::: Source records
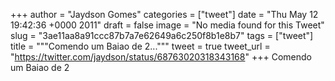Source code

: 
+++
author = "Jaydson Gomes"
categories = ["tweet"]
date = "Thu May 12 19:42:36 +0000 2011"
draft = false
image = "No media found for this Tweet"
slug = "3ae11aa8a91ccc87b7a7e62649a6c250f8b1e8b7"
tags = ["tweet"]
title = """Comendo um Baiao de 2..."""
tweet = true
tweet_url = "https://twitter.com/jaydson/status/68763020318343168"
+++
Comendo um Baiao de 2
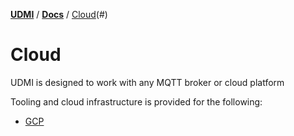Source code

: [**UDMI**](../../) / [**Docs**](../) / [Cloud](./)(#)

# Cloud

UDMI is designed to work with any MQTT broker or cloud platform

Tooling and cloud infrastructure is provided for the following:
- [GCP](gcp/)
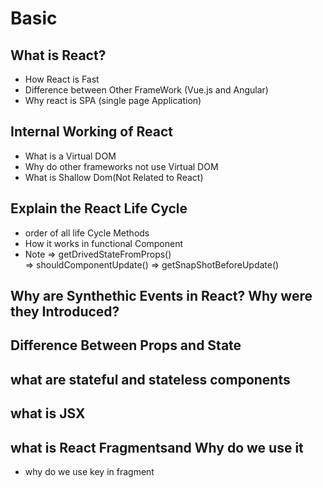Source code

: # Basic

## What is React?

- How React is Fast
- Difference between Other FrameWork (Vue.js and Angular)
- Why react is SPA (single page Application)

## Internal Working of React

- What is a Virtual DOM
- Why do other frameworks not use Virtual DOM
- What is Shallow Dom(Not Related to React)

## Explain the React Life Cycle

- order of all life Cycle Methods
- How it works in functional Component
- Note
  => getDrivedStateFromProps()  
  => shouldComponentUpdate()
  => getSnapShotBeforeUpdate()

## Why are Synthethic Events in React? Why were they Introduced?

## Difference Between Props and State

## what are stateful and stateless components

## what is JSX

## what is React Fragmentsand Why do we use it

- why do we use key in fragment
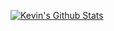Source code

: [![Kevin's Github Stats](https://github-readme-stats.vercel.app/api?username=kevinjl321&count_private=true&show_icons=true&theme=dark&contribs=2k)](https://github.com/anuraghazra/github-readme-stats)
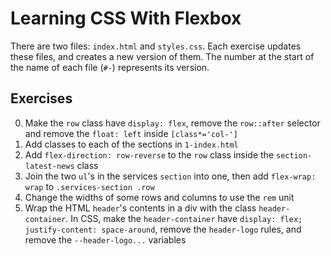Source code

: # Learning CSS With Flexbox

There are two files: ``index.html`` and ``styles.css``.
Each exercise updates these files, and creates a new version of them.
The number at the start of the name of each file (``#-``) represents its version.

## Exercises
0. Make the ``row`` class have ``display: flex``, remove the ``row::after`` selector and remove the ``float: left`` inside ``[class*='col-']``
1. Add classes to each of the sections in ``1-index.html``
2. Add ``flex-direction: row-reverse`` to the ``row`` class inside the ``section-latest-news`` class
3. Join the two ``ul``'s in the services ``section`` into one, then add ``flex-wrap: wrap`` to ``.services-section .row``
4. Change the widths of some rows and columns to use the ``rem`` unit
5. Wrap the HTML ``header``'s contents in a div with the class ``header-container``. In CSS, make the ``header-container`` have ``display: flex; justify-content: space-around``, remove the ``header-logo`` rules, and remove the ``--header-logo...`` variables
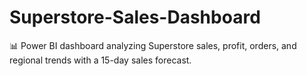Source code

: # Superstore-Sales-Dashboard
📊 Power BI dashboard analyzing Superstore sales, profit, orders, and regional trends with a 15-day sales forecast.

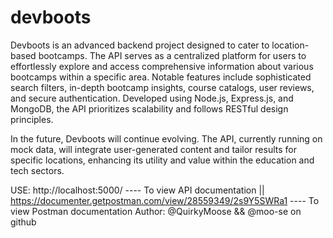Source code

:# devboots

Devboots is an advanced backend project designed to cater to location-based bootcamps.
The API serves as a centralized platform for users to effortlessly explore and access comprehensive information about various bootcamps within a specific area.
Notable features include sophisticated search filters, in-depth bootcamp insights, course catalogs, user reviews, and secure authentication.
Developed using Node.js, Express.js, and MongoDB, the API prioritizes scalability and follows RESTful design principles.

In the future, Devboots will continue evolving. The API, currently running on mock data, will integrate user-generated content and tailor results for specific locations, enhancing its utility and value within the education and tech sectors.


USE: http://localhost:5000/ ---- To view API documentation  || https://documenter.getpostman.com/view/28559349/2s9Y5SWRa1 ---- To view Postman documentation 
Author: @QuirkyMoose && @moo-se on github
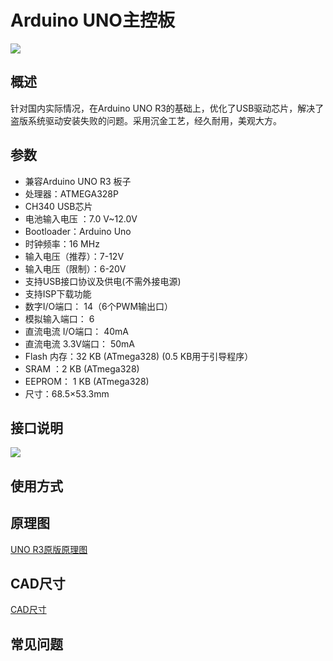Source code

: # Arduino UNO主控板

![](https://github.com/Haohaodada-official/docs/tree/8c8f174001b489274023ffe0c40ceff98e174b27/jiao-xue-chan-pin/arduino-kai-yuan-ying-jian/images/uno.png)

## 概述

针对国内实际情况，在Arduino UNO R3的基础上，优化了USB驱动芯片，解决了盗版系统驱动安装失败的问题。采用沉金工艺，经久耐用，美观大方。

## 参数

* 兼容Arduino UNO R3 板子
* 处理器：ATMEGA328P
* CH340 USB芯片
* 电池输入电压 ：7.0 V~12.0V
* Bootloader：Arduino Uno
* 时钟频率：16 MHz
* 输入电压（推荐）：7-12V
* 输入电压（限制）：6-20V
* 支持USB接口协议及供电\(不需外接电源\)
* 支持ISP下载功能
* 数字I/O端口： 14（6个PWM输出口）
* 模拟输入端口： 6
* 直流电流 I/O端口： 40mA
* 直流电流 3.3V端口： 50mA
* Flash 内存：32 KB \(ATmega328\) \(0.5 KB用于引导程序）
* SRAM ：2 KB \(ATmega328\)
* EEPROM： 1 KB \(ATmega328\)
* 尺寸：68.5×53.3mm

## 接口说明

![](https://github.com/Haohaodada-official/docs/tree/8c8f174001b489274023ffe0c40ceff98e174b27/jiao-xue-chan-pin/arduino-kai-yuan-ying-jian/images/pinout.jpg)

## 使用方式

## 原理图

[UNO R3原版原理图](https://www.arduino.cc/en/uploads/Main/Arduino_Uno_Rev3-schematic.pdf)

## CAD尺寸

[CAD尺寸](https://www.arduino.cc/en/uploads/Main/Arduino_Uno_Rev3-schematic.pdf)

## 常见问题

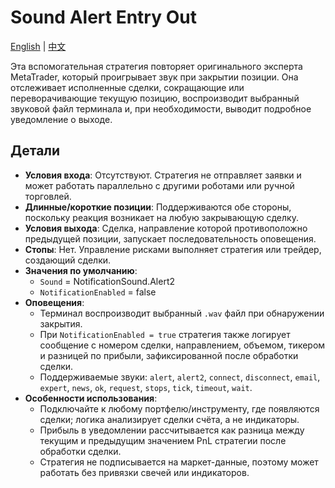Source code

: # Sound Alert Entry Out
[English](README.md) | [中文](README_cn.md)

Эта вспомогательная стратегия повторяет оригинального эксперта MetaTrader, который проигрывает звук при закрытии позиции. Она отслеживает исполненные сделки, сокращающие или переворачивающие текущую позицию, воспроизводит выбранный звуковой файл терминала и, при необходимости, выводит подробное уведомление о выходе.

## Детали

- **Условия входа**: Отсутствуют. Стратегия не отправляет заявки и может работать параллельно с другими роботами или ручной торговлей.
- **Длинные/короткие позиции**: Поддерживаются обе стороны, поскольку реакция возникает на любую закрывающую сделку.
- **Условия выхода**: Сделка, направление которой противоположно предыдущей позиции, запускает последовательность оповещения.
- **Стопы**: Нет. Управление рисками выполняет стратегия или трейдер, создающий сделки.
- **Значения по умолчанию**:
  - `Sound` = NotificationSound.Alert2
  - `NotificationEnabled` = false
- **Оповещения**:
  - Терминал воспроизводит выбранный `.wav` файл при обнаружении закрытия.
  - При `NotificationEnabled = true` стратегия также логирует сообщение с номером сделки, направлением, объемом, тикером и разницей по прибыли, зафиксированной после обработки сделки.
  - Поддерживаемые звуки: `alert`, `alert2`, `connect`, `disconnect`, `email`, `expert`, `news`, `ok`, `request`, `stops`, `tick`, `timeout`, `wait`.
- **Особенности использования**:
  - Подключайте к любому портфелю/инструменту, где появляются сделки; логика анализирует сделки счёта, а не индикаторы.
  - Прибыль в уведомлении рассчитывается как разница между текущим и предыдущим значением PnL стратегии после обработки сделки.
  - Стратегия не подписывается на маркет-данные, поэтому может работать без привязки свечей или индикаторов.


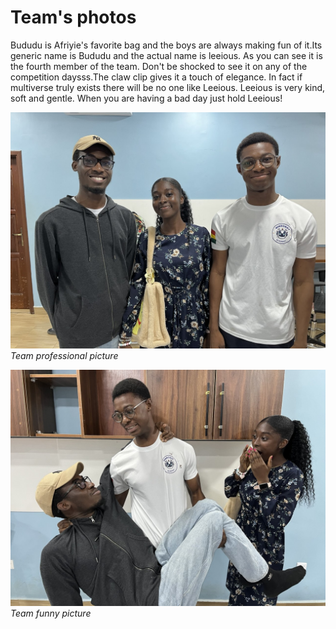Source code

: # Team's photos
Bududu is Afriyie's favorite bag and the boys are always making fun of it.Its generic name is Bududu and the actual name is leeious. As you can see it is the fourth member of the team. Don't be shocked to see it on any of the competition daysss.The claw clip gives it a touch of elegance. In fact if multiverse truly exists there will be no one like Leeious. Leeious is very kind, soft and gentle. When you are having a bad day just hold Leeious!

![Professional](professional.jpg)  
*Team professional picture*

![Funny](funny.jpg)  
*Team funny picture*
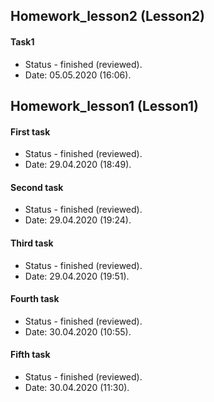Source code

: ## Homework_lesson2 (Lesson2)
#### Task1
* Status - finished  (reviewed).
* Date: 05.05.2020 (16:06).

## Homework_lesson1 (Lesson1)
#### First task
* Status - finished (reviewed).
* Date: 29.04.2020 (18:49).

#### Second task
* Status - finished (reviewed).
* Date: 29.04.2020 (19:24).

#### Third task
* Status - finished (reviewed).
* Date: 29.04.2020 (19:51).

#### Fourth task
* Status - finished (reviewed).
* Date: 30.04.2020 (10:55).

#### Fifth task
* Status - finished (reviewed).
* Date: 30.04.2020 (11:30).
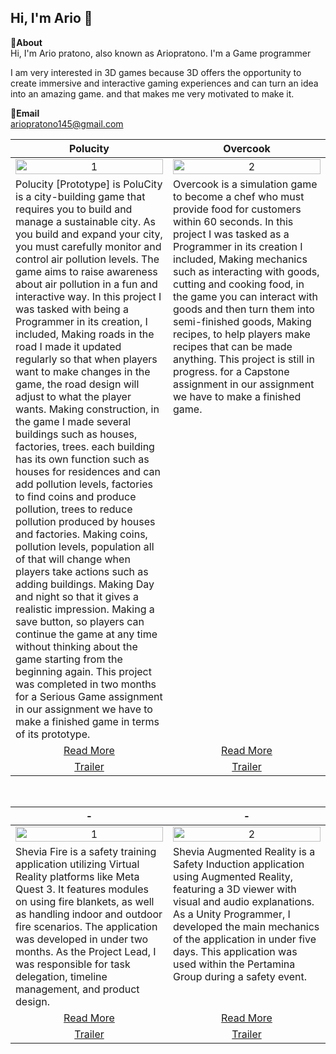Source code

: Hi, I'm Ario 👋
---
**📌About** <br>
Hi, I'm Ario pratono, also known as Ariopratono. I'm a Game programmer  

I am very interested in 3D games because 3D offers the opportunity to create immersive and interactive gaming experiences and can turn an idea into an amazing game. and that makes me very motivated to make it.

**📩Email** <br>
ariopratono145@gmail.com
<br>

<table width="100%">
  <thead>
    <tr>
      <th width="50%" align="center"><a>Polucity </a></th> <!--tittle-->
      <th width="50%" align="center"><a>Overcook</a></th> <!--tittle-->
    </tr>
  </thead>
  <tbody>
    <tr>
      <td align="center">
        <img src="https://github.com/Ariopratono/gif-Polucity/blob/main/1010-ezgif.com-video-to-gif-converter.gif" alt="1" style="width:100%;height:auto;">
      </td>
      <td align="center">
        <img src="https://github.com/Axeoq/GitMasakBangTest/blob/main/TestCook%20.png" alt="2" style="width:100%;height:auto;">
      </td>
    </tr>
    <tr>
      <td valign="text-top">Polucity [Prototype] is PoluCity is a city-building game that requires you to build and manage a sustainable city. As you build and expand your city, you must carefully monitor and control air pollution levels. The game aims to raise awareness about air pollution in a fun and interactive way. In this project I was tasked with being a Programmer in its creation, I included, Making roads in the road I made it updated regularly so that when players want to make changes in the game, the road design will adjust to what the player wants. Making construction, in the game I made several buildings such as houses, factories, trees. each building has its own function such as houses for residences and can add pollution levels, factories to find coins and produce pollution, trees to reduce pollution produced by houses and factories. Making coins, pollution levels, population all of that will change when players take actions such as adding buildings. Making Day and night so that it gives a realistic impression. Making a save button, so players can continue the game at any time without thinking about the game starting from the beginning again. This project was completed in two months for a Serious Game assignment in our assignment we have to make a finished game in terms of its prototype.</td> <!--desc-->
<td valign="text-top">Overcook is a simulation game to become a chef who must provide food for customers within 60 seconds. In this project I was tasked as a Programmer in its creation I included, Making mechanics such as interacting with goods, cutting and cooking food, in the game you can interact with goods and then turn them into semi-finished goods, Making recipes, to help players make recipes that can be made anything. This project is still in progress. for a Capstone assignment in our assignment we have to make a finished game. <!--desc-->
    </tr>
    <tr>
      <td align="center"><a href="https://github.com/fajarnadril/Project-Stir">Read More</a></td> <!--link1-->
      <td align="center"><a href="https://u2studio.itch.io/hopeless">Read More</a></td> <!--link2-->
    </tr>
    <tr>
      <td align="center"><a href="https://www.youtube.com/watch?v=UWn3G_PZ_fA">Trailer</a></td> <!--link1-->
      <td align="center"><a href="https://www.youtube.com/watch?v=MXbSJmlWlX0">Trailer</a></td> <!--link2-->
    </tr>
  </tbody>
</table>


<br>


<table width="100%">
  <thead>
    <tr>
      <th width="50%" align="center"><a>-</a></th> <!--tittle 3-->
      <th width="50%" align="center"><a>-</a></th> <!--tittle 4-->
    </tr>
  </thead>
  <tbody>
    <tr>
      <td align="center">
        <img src="-" alt="1" style="width:100%;height:auto;">
      </td>
      <td align="center">
        <img src="-" alt="2" style="width:100%;height:auto;">
      </td>
    </tr>
    <tr>
      <td valign="text-top">Shevia Fire is a safety training application utilizing Virtual Reality platforms like Meta Quest 3. It features modules on using fire blankets, as well as handling indoor and outdoor fire scenarios. The application was developed in under two months. As the Project Lead, I was responsible for task delegation, timeline management, and product design.</td> <!--desc-->
      <td valign="text-top">Shevia Augmented Reality is a Safety Induction application using Augmented Reality, featuring a 3D viewer with visual and audio explanations. As a Unity Programmer, I developed the main mechanics of the application in under five days. This application was used within the Pertamina Group during a safety event.</td> <!--desc-->
    </tr>
    <tr>
      <td align="center"><a href="https://www.shevia.id/Product/SheviaFire">Read More</a></td> <!--link 3-->
      <td align="center"><a href="https://www.shevia.id/Product/SheviaAR">Read More</a></td> <!--link 4-->
    </tr>
    <tr>
      <td align="center"><a href="https://youtu.be/U301oBPnyCg">Trailer</a></td> <!--link 3-->
      <td align="center"><a href="https://youtu.be/6mlfc1Shwas">Trailer</a></td> <!--link 4-->
    </tr>
  </tbody>
</table>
::::::
» To do: Reproduce, character for character, only the lines of the preceding data that start at the line with "зафиксированной после обработки сделки." and end at the line with "- Подключайте к", both included.

» Answer space:
  - При `NotificationEnabled = true` стратегия также логирует сообщение с номером сделки, направлением, объемом, тикером и разницей по прибыли, зафиксированной после обработки сделки.
  - Поддерживаемые звуки: `alert`, `alert2`, `connect`, `disconnect`, `email`, `expert`, `news`, `ok`, `request`, `stops`, `tick`, `timeout`, `wait`.
- **Особенности использования**:
  - Подключайте к любому портфелю/инструменту, где появляются сделки; логика анализирует сделки счёта, а не индикаторы.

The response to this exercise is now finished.